╭──
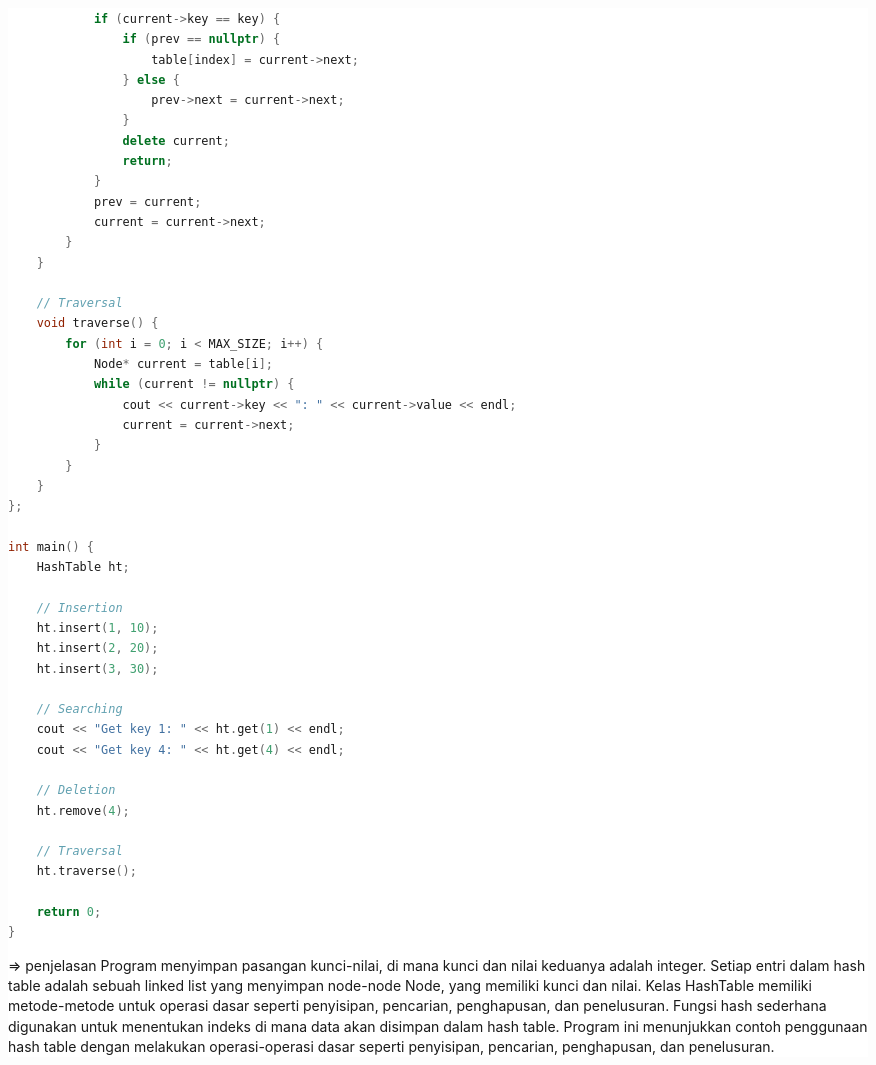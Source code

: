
 ```C++
            if (current->key == key) {
                if (prev == nullptr) {
                    table[index] = current->next;
                } else {
                    prev->next = current->next;
                }
                delete current;
                return;
            }
            prev = current;
            current = current->next;
        }
    }

    // Traversal
    void traverse() {
        for (int i = 0; i < MAX_SIZE; i++) {
            Node* current = table[i];
            while (current != nullptr) {
                cout << current->key << ": " << current->value << endl;
                current = current->next;
            }
        }
    }
};

int main() {
    HashTable ht;

    // Insertion
    ht.insert(1, 10);
    ht.insert(2, 20);
    ht.insert(3, 30);

    // Searching
    cout << "Get key 1: " << ht.get(1) << endl;
    cout << "Get key 4: " << ht.get(4) << endl;

    // Deletion
    ht.remove(4);

    // Traversal
    ht.traverse();

    return 0;
}
```
=> penjelasan Program
menyimpan pasangan kunci-nilai, di mana kunci dan nilai keduanya adalah integer. Setiap entri dalam hash table adalah sebuah linked list yang menyimpan node-node Node, yang memiliki kunci dan nilai. Kelas HashTable memiliki metode-metode untuk operasi dasar seperti penyisipan, pencarian, penghapusan, dan penelusuran. Fungsi hash sederhana digunakan untuk menentukan indeks di mana data akan disimpan dalam hash table. Program ini menunjukkan contoh penggunaan hash table dengan melakukan operasi-operasi dasar seperti penyisipan, pencarian, penghapusan, dan penelusuran.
╰──
WHAT YOU HAVE TO DO | Reproduce every line of the material above, but drop the pictures.

FINISHED TASK |
Source code

:
 ```C++
            if (current->key == key) {
                if (prev == nullptr) {
                    table[index] = current->next;
                } else {
                    prev->next = current->next;
                }
                delete current;
                return;
            }
            prev = current;
            current = current->next;
        }
    }

    // Traversal
    void traverse() {
        for (int i = 0; i < MAX_SIZE; i++) {
            Node* current = table[i];
            while (current != nullptr) {
                cout << current->key << ": " << current->value << endl;
                current = current->next;
            }
        }
    }
};

int main() {
    HashTable ht;

    // Insertion
    ht.insert(1, 10);
    ht.insert(2, 20);
    ht.insert(3, 30);

    // Searching
    cout << "Get key 1: " << ht.get(1) << endl;
    cout << "Get key 4: " << ht.get(4) << endl;

    // Deletion
    ht.remove(4);

    // Traversal
    ht.traverse();

    return 0;
}
```
=> penjelasan Program
menyimpan pasangan kunci-nilai, di mana kunci dan nilai keduanya adalah integer. Setiap entri dalam hash table adalah sebuah linked list yang menyimpan node-node Node, yang memiliki kunci dan nilai. Kelas HashTable memiliki metode-metode untuk operasi dasar seperti penyisipan, pencarian, penghapusan, dan penelusuran. Fungsi hash sederhana digunakan untuk menentukan indeks di mana data akan disimpan dalam hash table. Program ini menunjukkan contoh penggunaan hash table dengan melakukan operasi-operasi dasar seperti penyisipan, pencarian, penghapusan, dan penelusuran.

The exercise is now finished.